How are those for harsh generalization? When true, it’s often not what the landscaper intended. Many evolved and educated landscapers complain that customers ask for that look—what the neighbors have—and resist recommendations of islands, larger landscape beds, and layered plantings with a variety of low-maintenance species. Some landscapers even suggest wider spacing (in spite of the opportunity to sell more plants) with the long view in mind, but the customer wants an instantly full look. So the suburban landscape stereotype multiplies itself, until my unfair generalization is all too true.
We all have our stories, but one landscape consultation epitomized all that is troubling about the suburban landscape paradigm. Here is one job (details adjusted to preserve anonymity) that actually gave me nightmares.
From the diary of a mad landscaper
The setting was a groomed, mature, suburban neighborhood, with fairly predictable landscape styles but many attractive plantings. The assignment was to tame a domestic landscape, that, according to the customer, was “out of control.”
ME: “I see a few problems as I look around, but let’s start with what you’re looking for: What do you see as your problems? What’s your vision for the place?”

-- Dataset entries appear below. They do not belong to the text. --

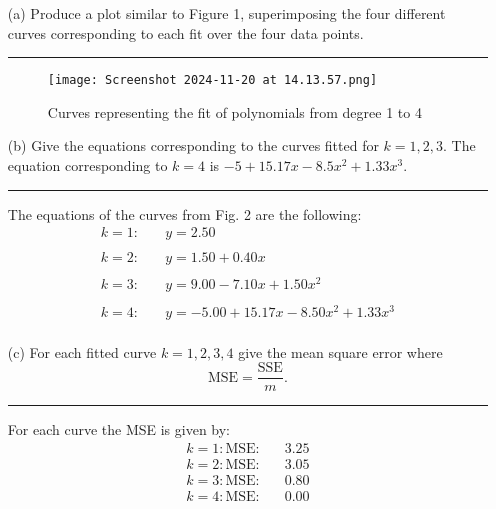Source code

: \documentclass{article}
\begin{document}
\begin{enumerate}
    \item[(a)] Produce a plot similar to Figure 1, superimposing the four different curves corresponding to each fit over the four data points.

    \noindent\textcolor{gray}{\rule{0.1\linewidth}{0.5pt}}
    
    \vspace{20pt}
    
    \begin{figure}[H]
        \centering
        \texttt{[image: Screenshot 2024-11-20 at 14.13.57.png]}
        \caption{Curves representing the fit of polynomials from degree 1 to 4}
        \label{fig:enter-label}
    \end{figure}

    \vspace{25pt}
    
    \item[(b)] Give the equations corresponding to the curves fitted for \(k = 1, 2, 3\). The equation corresponding to \(k = 4\) is 
    \(-5 + 15.17x - 8.5x^2 + 1.33x^3.\)

    \noindent\textcolor{gray}{\rule{0.1\linewidth}{0.5pt}}


    The equations of the curves from Fig. 2 are the following:
    \begin{align*}
    k=1: \quad & y = 2.50 \\
    \\
    k=2: \quad & y = 1.50 + 0.40x \\
    \\
    k=3: \quad & y = 9.00 - 7.10x + 1.50x^2 \\
    \\
    k=4: \quad & y = -5.00 + 15.17x - 8.50x^2 + 1.33x^3 \\
    \end{align*}
    
    \item[(c)] For each fitted curve \(k = 1, 2, 3, 4\) give the mean square error where 
    \[
    \text{MSE} = \frac{\text{SSE}}{m}.
    \]

    \noindent\textcolor{gray}{\rule{0.1\linewidth}{0.5pt}}


    For each curve the MSE is given by:
    \begin{align*}
        k=1: \text{MSE:} \quad & 3.25 \\
        k=2: \text{MSE:} \quad & 3.05 \\
        k=3: \text{MSE:} \quad & 0.80 \\
        k=4: \text{MSE:} \quad & 0.00 \\
    \end{align*}    
\end{enumerate}
\end{document}
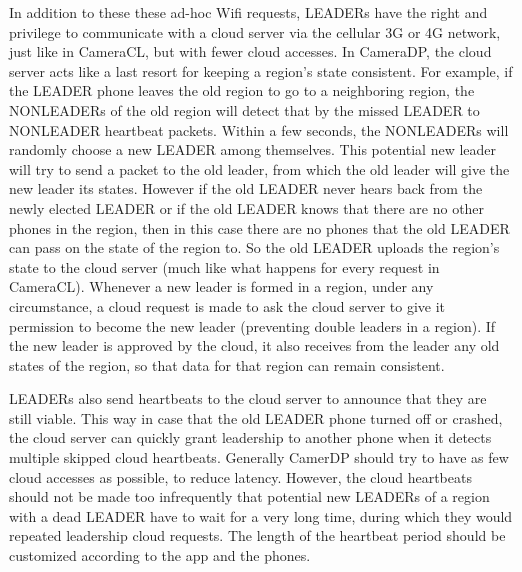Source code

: In addition to these these ad-hoc Wifi requests, LEADERs have the right and privilege to communicate with a cloud server via the cellular 3G or 4G network, just like in CameraCL, but with fewer cloud accesses. In CameraDP, the cloud server acts like a last resort for keeping a region's state consistent. For example, if the LEADER phone leaves the old region to go to a neighboring region, the NONLEADERs of the old region will detect that by the missed LEADER to NONLEADER heartbeat packets. Within a few seconds, the NONLEADERs will randomly choose a new LEADER among themselves. This potential new leader will try to send a packet to the old leader, from which the old leader will give the new leader its states. However if the old LEADER never hears back from the newly elected LEADER or if the old LEADER knows that there are no other phones in the region, then in this case there are no phones that the old LEADER can pass on the state of the region to. So the old LEADER uploads the region's state to the cloud server (much like what happens for every request in CameraCL). Whenever a new leader is formed in a region, under any circumstance, a cloud request is made to ask the cloud server to give it permission to become the new leader (preventing double leaders in a region). If the new leader is approved by the cloud, it also receives from the leader any old states of the region, so that data for that region can remain consistent.

LEADERs also send heartbeats to the cloud server to announce that they are still viable. This way in case that the old LEADER phone turned off or crashed, the cloud server can quickly grant leadership to another phone when it detects multiple skipped cloud heartbeats. Generally CamerDP should try to have as few cloud accesses as possible, to reduce latency. However, the cloud heartbeats should not be made too infrequently that potential new LEADERs of a region with a dead LEADER have to wait for a very long time, during which they would repeated leadership cloud requests. The length of the heartbeat period should be customized according to the app and the phones.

CUSTOMER: “Well, I like it really neat, like under control; can’t stand it getting messy.” (Wife nods head vigorously, “He really means it.”)
ME: “Okay, so let’s start with these trees. You have some nice lindens here in the middle of the (back) yard, but they will have some health problems soon.” I point out volcano mulching and weed-whacker damage, and recommended correct mulching.
CUSTOMER: “Yeah. They’re getting too tall anyway; I’m gonna top them.”
ME: “Top them? Well, topping is really not good for a tree [I explain why], and looking up here, I don’t see any reason—why do you want to top them?”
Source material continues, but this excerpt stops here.